The name captures the logic of the brand neatly. Founded in 2024, Parallel Sea functions as both title and description, operating on multiple levels at once, and that sense of duality runs through everything Almaimany creates. “I love having two layers of meaning in everything I make,” he explains. “One that lands immediately and one that lingers.” The result is a body of work that feels intentionally difficult to categorise. Somewhere between sculpture, object, and design, the pieces rely more on feeling than explanation.

Jeddah sits at the centre of Parallel Sea’s visual identity, though not in an obvious sense. “I don’t just document the city,” Almaimany says. “I always like to add my own vision to it.” Across the platform, references to Jeddah appear through texture, colour, architecture and atmosphere. The orange tones that recur throughout the work are drawn directly from the city’s sunsets, specifically the final moments before the dusk that stretches a while longer in Jeddah. “It reminds me of my favourite seasons, spring and summer,” he says. “That’s the reason behind Parallel Sea’s striking orange hue.”

The collection itself moves fluidly across mediums. Sculptures remain the foundation, ranging from miniature interpretations of the Corniche’s Seagull Sculpture to the Jeddah Welcomes You landmark, all handcrafted using resin, cement, plaster, and plastic. Elsewhere, Parallel Sea extends into ceramics, jewellery, magnets and clothing, each piece carrying the same balance of nostalgia and contemporary design language.

One of the clearest examples of that balance is Almaimany’s regional cap design, created in response to the dominance of imported iconography. Irked by the ubiquity of Western caps, he designed one centred around Jeddah’s own visual markers: the fountain and the seagull. “I just got so frustrated with seeing them everywhere, because the people couldn’t locate themselves in them,” he states. “I want this symbol to someday carry the same global weight as others.”

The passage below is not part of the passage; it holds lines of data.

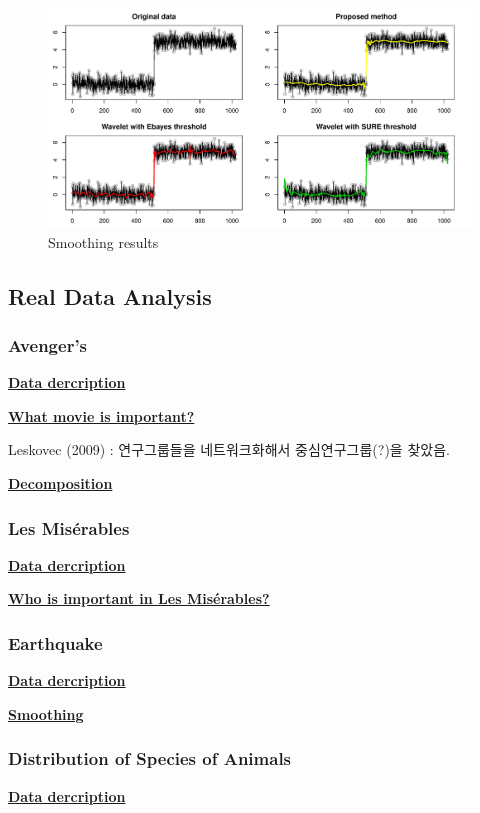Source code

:\documentclass[preprint, review, 12pt]{article}
\theoremstyle{definition}
\theoremstyle{remark}
\begin{document}
\begin{figure}
	\centering
	\includegraphics[width=1\textwidth]{Fig/snow_ex2_fig2.pdf}
	\caption{Smoothing results} 
	\label{snow:ex2_2}
\end{figure}


\subsection{Real Data Analysis}
\subsubsection{Avenger's}
\noindent\textbf{\underline{Data dercription}}

\noindent\textbf{\underline{What movie is important?}}

Leskovec (2009) : 연구그룹들을 네트워크화해서 중심연구그룹(?)을 찾았음. 

\noindent\textbf{\underline{Decomposition}}

\subsubsection{Les Misérables}
\noindent\textbf{\underline{Data dercription}}

\noindent\textbf{\underline{Who is important in Les Misérables?}}

\subsubsection{Earthquake}
\noindent\textbf{\underline{Data dercription}}

\noindent\textbf{\underline{Smoothing}}

\subsubsection{Distribution of Species of Animals} 
\noindent\textbf{\underline{Data dercription}}
\end{document}
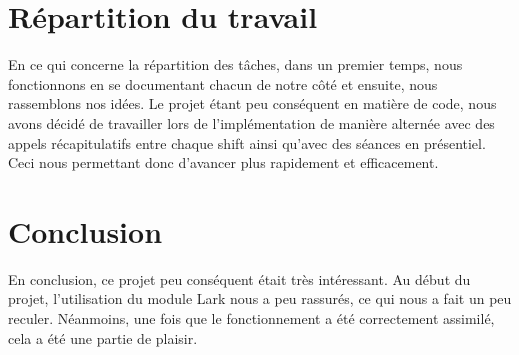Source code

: \section{Répartition du travail}
En ce qui concerne la répartition des tâches, dans un premier temps, nous fonctionnons en se documentant chacun de notre côté et ensuite, nous rassemblons nos idées.
Le projet étant peu conséquent en matière de code, nous avons décidé de travailler lors de l'implémentation de manière alternée avec des appels récapitulatifs entre chaque shift ainsi qu'avec des séances en présentiel.
Ceci nous permettant donc d'avancer plus rapidement et efficacement.

\section{Conclusion}
En conclusion, ce projet peu conséquent était très intéressant.
Au début du projet, l'utilisation du module Lark nous a peu rassurés, ce qui nous a fait un peu reculer. 
Néanmoins, une fois que le fonctionnement a été correctement assimilé, cela a été une partie de plaisir.

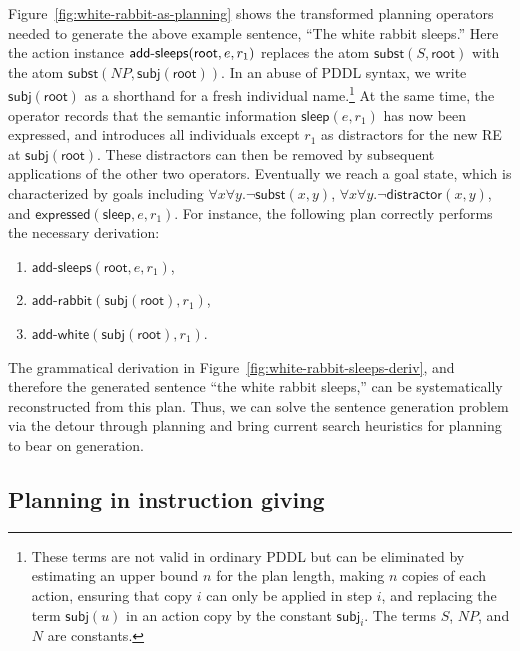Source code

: Figure~\ref{fig:white-rabbit-as-planning} shows the
transformed planning operators needed to generate the above example
sentence, ``The white rabbit sleeps.'' Here the action instance
$\mathsf{add}\textsf{-}\mathsf{sleeps}(\mathsf{root}, e, r_1)$ replaces the atom
$\mathsf{subst}(S,\mathsf{root})$ with the atom
$\mathsf{subst}(NP,\mathsf{subj}(\mathsf{root}))$. In an abuse of PDDL
syntax, we write $\mathsf{subj}(\mathsf{root})$ as a shorthand for a fresh
individual name.\footnote{These terms are not valid in
  ordinary PDDL but can be eliminated by estimating an upper bound $n$
  for the plan length, making $n$ copies of each action, ensuring that
  copy $i$ can only be applied in step $i$, and replacing the term
  $\mathsf{subj}(u)$ in an action copy by the constant
  $\mathsf{subj}_i$. The terms $S$, $NP$, and $N$ are constants.}
At the same time, the operator records that
the semantic information $\mathsf{sleep}(e,r_1)$ has now been
expressed, and introduces all individuals except $r_1$ as
distractors for the new RE at $\mathsf{subj}(\mathsf{root})$. These
distractors can then be removed by subsequent applications of the
other two operators. Eventually we reach a goal state, which is
characterized by goals including $\forall x \forall y. \neg
\mathsf{subst}(x,y)$, $\forall x \forall y. \neg
\mathsf{distractor}(x,y)$, and
$\mathsf{expressed}(\mathsf{sleep},e,r_1)$. For instance, the following
plan correctly performs the necessary derivation:
%
\begin{enumerate}
\item $\mathsf{add}\textsf{-}\mathsf{sleeps}(\mathsf{root}, e, r_1)$,
\item $\mathsf{add}\textsf{-}\mathsf{rabbit}(\mathsf{subj}(\mathsf{root}),r_1)$,
\item $\mathsf{add}\textsf{-}\mathsf{white}(\mathsf{subj}(\mathsf{root}),r_1)$.
\end{enumerate}
%
The grammatical derivation in
Figure~\ref{fig:white-rabbit-sleeps-deriv}, and therefore the
generated sentence ``the white rabbit sleeps,'' can be systematically
reconstructed from this plan. Thus, we can solve the sentence
generation problem via the detour through planning and bring current
search heuristics for planning to bear on generation.


\subsection{Planning in instruction giving}
\label{sec:domain-give}

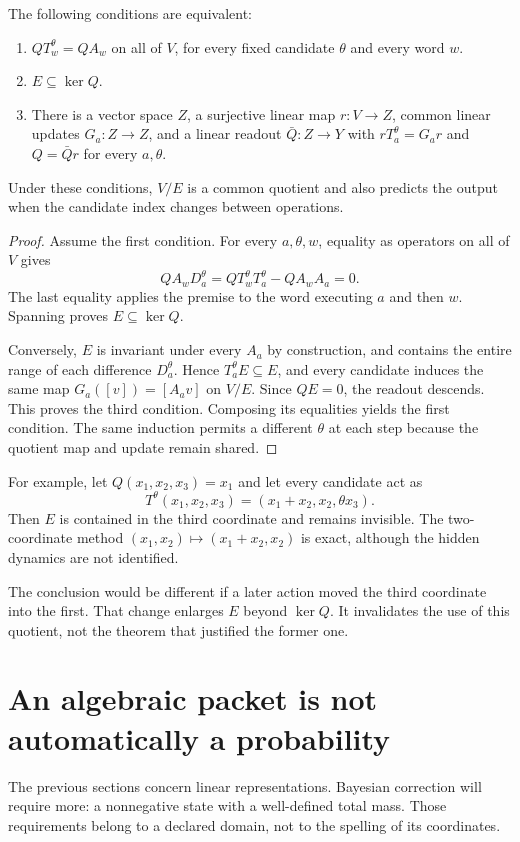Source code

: \begin{Coretheorem}\label{Core:r:common}
The following conditions are equivalent:
\begin{enumerate}
\item $QT_w^\theta=QA_w$ on all of $V$, for every fixed candidate $\theta$ and every word $w$.
\item $E\subseteq\ker Q$.
\item There is a vector space $Z$, a surjective linear map $r:V\to Z$, common linear updates $G_a:Z\to Z$, and a linear readout $\bar Q:Z\to Y$ with $rT_a^\theta=G_ar$ and $Q=\bar Qr$ for every $a,\theta$.
\end{enumerate}
Under these conditions, $V/E$ is a common quotient and also predicts the output when the candidate index changes between operations.
\end{Coretheorem}
\begin{proof}
Assume the first condition. For every $a,\theta,w$, equality as operators on all of $V$ gives
\[
QA_wD_a^\theta=QT_w^\theta T_a^\theta-QA_wA_a=0.
\]
The last equality applies the premise to the word executing $a$ and then $w$. Spanning proves $E\subseteq\ker Q$.

Conversely, $E$ is invariant under every $A_a$ by construction, and contains the entire range of each difference $D_a^\theta$. Hence $T_a^\theta E\subseteq E$, and every candidate induces the same map $G_a([v])=[A_av]$ on $V/E$. Since $QE=0$, the readout descends. This proves the third condition. Composing its equalities yields the first condition. The same induction permits a different $\theta$ at each step because the quotient map and update remain shared.
\end{proof}

For example, let $Q(x_1,x_2,x_3)=x_1$ and let every candidate act as
\[
T^\theta(x_1,x_2,x_3)=(x_1+x_2,x_2,\theta x_3).
\]
Then $E$ is contained in the third coordinate and remains invisible. The two-coordinate method $(x_1,x_2)\mapsto(x_1+x_2,x_2)$ is exact, although the hidden dynamics are not identified.

The conclusion would be different if a later action moved the third coordinate into the first. That change enlarges $E$ beyond $\ker Q$. It invalidates the use of this quotient, not the theorem that justified the former one.


\section{An algebraic packet is not automatically a probability}
The previous sections concern linear representations. Bayesian correction will require more: a nonnegative state with a well-defined total mass. Those requirements belong to a declared domain, not to the spelling of its coordinates.

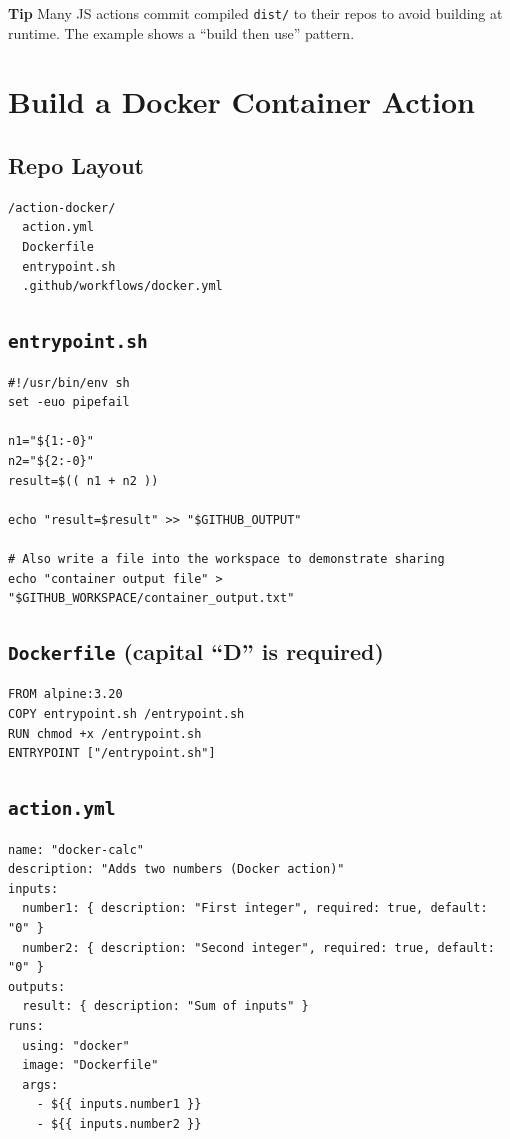 \documentclass[11pt]{article}
\begin{document}
\begin{tcolorbox}
\textbf{Tip} Many JS actions commit compiled \texttt{dist/} to their repos to avoid building at runtime. The example shows a ``build then use'' pattern.
\end{tcolorbox}
\clearpage

\section{Build a Docker Container Action}
\subsection*{Repo Layout}
\begin{verbatim}
/action-docker/
  action.yml
  Dockerfile
  entrypoint.sh
  .github/workflows/docker.yml
\end{verbatim}

\subsection*{\texttt{entrypoint.sh}}
\begin{verbatim}
#!/usr/bin/env sh
set -euo pipefail

n1="${1:-0}"
n2="${2:-0}"
result=$(( n1 + n2 ))

echo "result=$result" >> "$GITHUB_OUTPUT"

# Also write a file into the workspace to demonstrate sharing
echo "container output file" > "$GITHUB_WORKSPACE/container_output.txt"
\end{verbatim}

\subsection*{\texttt{Dockerfile} (capital ``D'' is required)}
\begin{verbatim}
FROM alpine:3.20
COPY entrypoint.sh /entrypoint.sh
RUN chmod +x /entrypoint.sh
ENTRYPOINT ["/entrypoint.sh"]
\end{verbatim}

\subsection*{\texttt{action.yml}}
\begin{verbatim}
name: "docker-calc"
description: "Adds two numbers (Docker action)"
inputs:
  number1: { description: "First integer", required: true, default: "0" }
  number2: { description: "Second integer", required: true, default: "0" }
outputs:
  result: { description: "Sum of inputs" }
runs:
  using: "docker"
  image: "Dockerfile"
  args:
    - ${{ inputs.number1 }}
    - ${{ inputs.number2 }}
\end{verbatim}
\clearpage
\end{document}
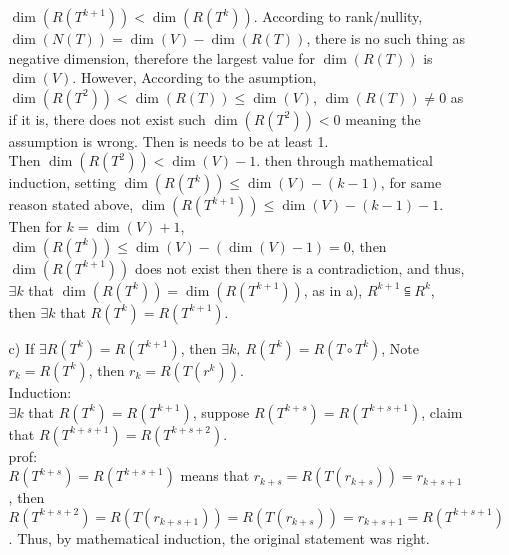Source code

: \documentclass{article}
\begin{document}
\begin{itemize}
\begin{itemize}
        \(\dim(R(T^{k+1}))<\dim(R(T^{k}))\). According to rank/nullity, \(\dim(N(T)) = \dim(V)-\dim(R(T))\), there is no such thing as negative dimension, therefore the largest value for \(\dim(R(T))\) is \(\dim(V)\). However, According to the asumption,
        \(\dim(R(T^{2}))<\dim(R(T))\leq \dim(V)\), \(\dim(R(T))\neq 0 \) as if it is, there does not exist such \(\dim(R(T^2))<0\) meaning the assumption is wrong. Then is needs to be at least 1.
        \\Then \(\dim(R(T^2))<\dim(V)-1\). then through mathematical induction, setting \(\dim(R(T^k))\leq\dim(V)-(k-1)\), for same reason stated above, 
        \(\dim(R(T^{k+1}))\leq\dim(V)-(k-1)-1\). Then for \(k = \dim(V)+1\), \(\dim(R(T^{k}))\leq \dim(V)-(\dim(V)-1) = 0\), then \(\dim(R(T^{k+1}))\) does not exist then there is a contradiction, and thus, \(\exists k \) that \(\dim(R(T^k))=\dim(R(T^{k+1}))\), as in a), 
        \(R^{k+1}\subseteqq R^k\), then \(\exists k\) that \(R(T^{k}) = R(T^{k+1})\).
        \item [c)] If \(\exists R(T^{k}) = R(T^{k+1})\), then \(\exists k,\ R(T^k) = R(T\circ T^k)\), Note \(r_k = R(T^k)\), then \(r_k = R(T(r^k))\).
        \\Induction:\\
        \(\exists k\) that \(R(T^k)=R(T^{k+1})\), suppose \(R(T^{k+s}) =R(T^{k+s+1})\), claim that \(R(T^{k+s+1}) =R(T^{k+s+2})\).
        \\prof:\\
        \(R(T^{k+s}) =R(T^{k+s+1})\) means that \(r_{k+s} = R(T(r_{k+s})) = r_{k+s+1}\), then
        \(R(T^{k+s+2}) = R(T(r_{k+s+1})) = R(T(r_{k+s})) = r_{k+s+1} = R(T^{k+s+1})\).
        Thus, by mathematical induction, the original statement was right.
    \end{itemize}
\end{itemize}
\end{document}
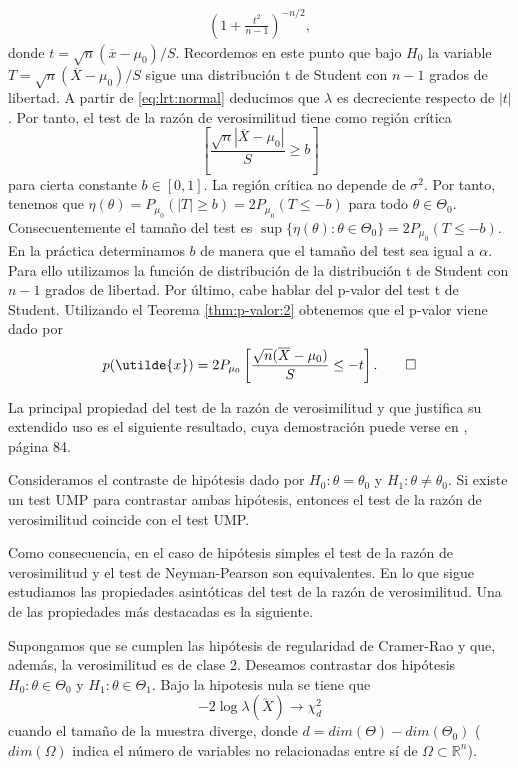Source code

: \begin{ex}
\begin{equation}
\begin{split}
            \left(1 + \frac{t^2}{n-1}\right)^{-n/2},
            \end{split}
            \end{equation}
            donde $t = \sqrt{n}(\overline{x} - \mu_0) / S$. Recordemos en este punto que bajo $H_0$ la variable $T = \sqrt{n}(\overline{X} - \mu_0) / S$ sigue una distribución t de Student con $n-1$ grados de libertad. A partir de \eqref{eq:lrt:normal} deducimos que $\lambda$ es decreciente respecto de $|t|$. Por tanto, el test de la razón de verosimilitud tiene como región crítica
            \[\left[\frac{\sqrt{n}|\overline{X} - \mu_0|}{S} \ge b\right]\]
            para cierta constante $b \in [0,1]$. La región crítica no depende de $\sigma^2$. Por tanto, tenemos que $\eta(\theta) = P_{\mu_0}(|T| \ge b) = 2 P_{\mu_0}(T \le -b)$ para todo $\theta \in \Theta_0$. Consecuentemente el tamaño del test es $\sup\{\eta(\theta): \theta \in \Theta_0\} = 2P_{\mu_0}(T \le -b)$. En la práctica determinamos $b$ de manera que el tamaño del test sea igual a $\alpha$. Para ello utilizamos la función de distribución de la distribución t de Student con $n-1$ grados de libertad.
            Por último, cabe hablar del p-valor del test t de Student. Utilizando el Teorema \ref{thm:p-valor:2} obtenemos que el p-valor viene dado por
            \[p(\utilde{x}) = 2P_{\mu_0}\left[\frac{\sqrt{n}(\overline{X} - \mu_0)}{S} \le -t\right]. \qedhere\]
        \end{ex}

        La principal propiedad del test de la razón de verosimilitud y que justifica su extendido uso es el siguiente resultado, cuya demostración puede verse en \cite{garthwaite}, página 84.

        \begin{thm}
            Consideramos el contraste de hipótesis dado por $H_0: \theta = \theta_0$ y $H_1: \theta \ne \theta_0$. Si existe un test UMP para contrastar ambas hipótesis, entonces el test de la razón de verosimilitud coincide con el test UMP.
        \end{thm}

        Como consecuencia, en el caso de hipótesis simples el test de la razón de verosimilitud y el test de Neyman-Pearson son equivalentes. En lo que sigue estudiamos las propiedades asintóticas del test de la razón de verosimilitud. Una de las propiedades más destacadas es la siguiente.

        \begin{thm}
            Supongamos que se cumplen las hipótesis de regularidad de Cramer-Rao y que, además, la verosimilitud es de clase 2. Deseamos contrastar dos hipótesis $H_0: \theta \in \Theta_0$ y $H_1: \theta \in \Theta_1$. Bajo la hipotesis nula se tiene que
            \[-2 \log \lambda(\utilde{X}) \to \chi_d^2\]
            cuando el tamaño de la muestra diverge, donde $d = dim(\Theta) - dim(\Theta_0)$ ($dim(\Omega)$ indica el número de variables no relacionadas entre sí de $\Omega \subset \mathbb{R}^n$).
        \end{thm}

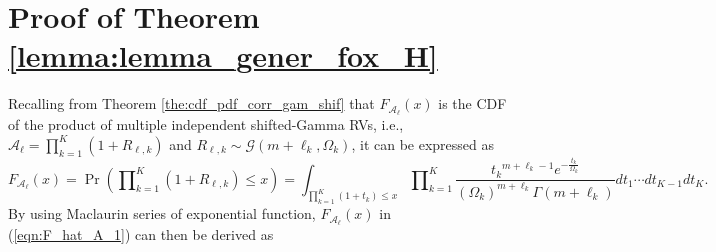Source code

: \documentclass[12pt,onecolumn,draftcls]{IEEEtran}
\newcommand{\bs}{\boldsymbol}
\begin{document}
\section{Proof of Theorem \ref{lemma:lemma_gener_fox_H}}\label{app:lemma_gener_fox_H}
Recalling from Theorem \ref{the:cdf_pdf_corr_gam_shif} that ${F_{{{ {\mathcal A}}_{\bs{\ell}}}}}(x)$ is the CDF of the product of multiple independent shifted-Gamma RVs, i.e., $\mathcal A_{\bs{\ell}} = \prod\nolimits_{k = 1}^K (1+R_{{\bs{\ell}},k})$ and $R_{{\bs{\ell}},k} \sim \mathcal {G}(m+\ell_k,{\Omega _k})$, it can be expressed as
\begin{equation}\label{eqn:F_hat_A_1}
{F_{{{ {\mathcal A}}_{\bs{\ell}}}}}(x) = \Pr \left( {\prod\nolimits_{k = 1}^K {\left( {1 + {R_{{\bs{\ell}},k}}} \right)}  \le x} \right) %
=\int\nolimits_{\prod\nolimits_{k = 1}^K {\left( {1 + {t_k}} \right)}  \le x} {\prod\nolimits_{k = 1}^K {\frac{{{t_k}^{m + {\ell_k} - 1}{e^{ - \frac{{{t_k}}}{{{\Omega _k}}}}}}}{{{{\left( {{\Omega _k}} \right)}^{m + {\ell_k}}}\Gamma \left( {m + {\ell_k}} \right)}}} d{t_1} \cdots d{t_{K - 1}}d{t_K}}.
\end{equation}
By using Maclaurin series of exponential function, ${F_{{{ {\mathcal A}}_{\bs{\ell}}}}}(x)$ in (\ref{eqn:F_hat_A_1}) can then be derived as
\end{document}
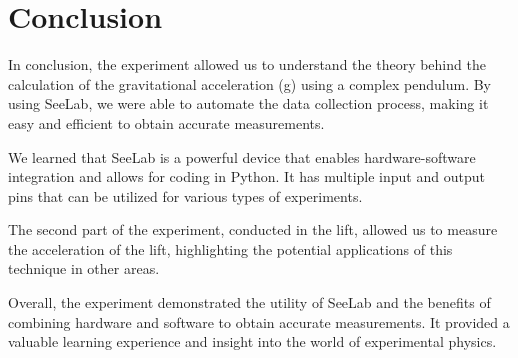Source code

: \section{Conclusion}
	In conclusion, the experiment allowed us to understand the theory behind the calculation of the gravitational acceleration (g) using a complex pendulum. By using SeeLab, we were able to automate the data collection process, making it easy and efficient to obtain accurate measurements.

	We learned that SeeLab is a powerful device that enables hardware-software integration and allows for coding in Python. It has multiple input and output pins that can be utilized for various types of experiments.

	The second part of the experiment, conducted in the lift, allowed us to measure the acceleration of the lift, highlighting the potential applications of this technique in other areas.

	Overall, the experiment demonstrated the utility of SeeLab and the benefits of combining hardware and software to obtain accurate measurements. It provided a valuable learning experience and insight into the world of experimental physics.
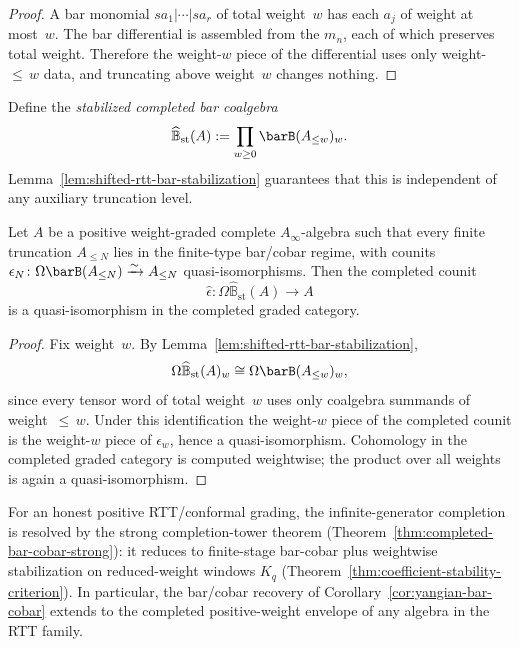 \begin{proof}
A bar monomial $sa_1 | \cdots | sa_r$ of total weight~$w$ has each
$a_j$ of weight at most~$w$. The bar differential is assembled from
the $m_n$, each of which preserves total weight. Therefore the
weight-$w$ piece of the differential uses only weight-${\le}\,w$
data, and truncating above weight~$w$ changes nothing.
\end{proof}

Define the \emph{stabilized completed bar coalgebra}
\[
\widehat{\mathbb{B}}_{\mathrm{st}}(A)
:= \prod_{w \ge 0} \barB(A_{\le w})_w.
\]
Lemma~\ref{lem:shifted-rtt-bar-stabilization} guarantees that
this is independent of any auxiliary truncation level.

\begin{theorem}
\label{thm:shifted-rtt-stabilized-recovery}
Let $A$ be a positive weight-graded complete $A_\infty$-algebra
such that every finite truncation $A_{\le N}$ lies in the finite-type
bar/cobar regime, with counits
$\epsilon_N \colon \Omega\barB(A_{\le N}) \xrightarrow{\sim} A_{\le N}$
quasi-isomorphisms. Then the completed counit
\[
\widehat{\epsilon} \colon
\Omega\widehat{\mathbb{B}}_{\mathrm{st}}(A) \longrightarrow A
\]
is a quasi-isomorphism in the completed graded category.
\end{theorem}

\begin{proof}
Fix weight~$w$. By
Lemma~\ref{lem:shifted-rtt-bar-stabilization},
\[
\Omega\widehat{\mathbb{B}}_{\mathrm{st}}(A)_w
\cong \Omega\barB(A_{\le w})_w,
\]
since every tensor word of total weight~$w$ uses only coalgebra
summands of weight~${\le}\,w$. Under this identification the
weight-$w$ piece of the completed counit is the weight-$w$ piece
of $\epsilon_w$, hence a quasi-isomorphism. Cohomology in the
completed graded category is computed weightwise; the product over
all weights is again a quasi-isomorphism.
\end{proof}

\begin{corollary}
\label{cor:shifted-rtt-tower-convergence}
For an honest positive RTT/conformal grading, the
infinite-generator completion is resolved by the strong
completion-tower theorem
(Theorem~\ref{thm:completed-bar-cobar-strong}): it reduces to
finite-stage bar-cobar plus weightwise stabilization on
reduced-weight windows $K_q$
(Theorem~\ref{thm:coefficient-stability-criterion}). In particular,
the bar/cobar recovery of
Corollary~\textup{\ref{cor:yangian-bar-cobar}} extends to the
completed positive-weight envelope of any algebra in the RTT family.
\end{corollary}

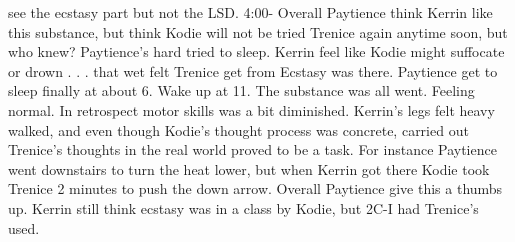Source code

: \documentclass[12pt]{book}
\begin{document}
see the ecstasy part but not the LSD. 4:00- Overall Paytience think Kerrin like this substance, but think Kodie will not be tried Trenice again anytime soon, but who knew? Paytience's hard tried to sleep. Kerrin feel like Kodie might suffocate or drown . . .  that wet felt Trenice get from Ecstasy was there. Paytience get to sleep finally at about 6. Wake up at 11. The substance was all went. Feeling normal. In retrospect motor skills was a bit diminished. Kerrin's legs felt heavy walked, and even though Kodie's thought process was concrete, carried out Trenice's thoughts in the real world proved to be a task. For instance Paytience went downstairs to turn the heat lower, but when Kerrin got there Kodie took Trenice 2 minutes to push the down arrow. Overall Paytience give this a thumbs up. Kerrin still think ecstasy was in a class by Kodie, but 2C-I had Trenice's used.
\end{document}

That impulse sits at the core of Parallel Sea. The project is not interested in recreating global design trends with a local stamp attached. Instead, it builds its own visual language from regional memory, architecture and shared cultural references, then filters them through experimentation. Some objects begin as one thing and become another entirely. A faulty ceramic cup, for example, eventually found a second life as a vase. “Art, for me, is all about trial and error,” Almaimany says. “As well as reusing and repurposing.”

There is also an intentional openness to the way Parallel Sea evolves. Nothing feels overly fixed or locked into a singular identity. The platform moves comfortably between collectible design object, experimental art project and lifestyle brand without fully settling into one category. Even the process itself remains fluid. Almaimany spends hours mentally constructing a piece before physically making it, often allowing the material to redirect the outcome. “I can lose myself for hours at a time just thinking about how something is going to come together,” he admits.

Despite all his work, he still speaks about the platform with a degree of disbelief. “Honestly, the fact that people actually buy anything from Parallel Sea surprises me,” he laughs. Yet the appeal feels unsurprising once you understand what people are really responding to. Beyond the objects themselves, Parallel Sea offers a way of carrying Jeddah beyond geography. A familiar skyline, a specific shade of sunset, a landmark recognised instantly by the people who grew up around it.

For Almaimany, that emotional connection remains the point of it all. Parallel Sea may eventually expand beyond Jeddah and across the wider region, but its foundation will likely stay the same: creating art that allows people to locate themselves within them.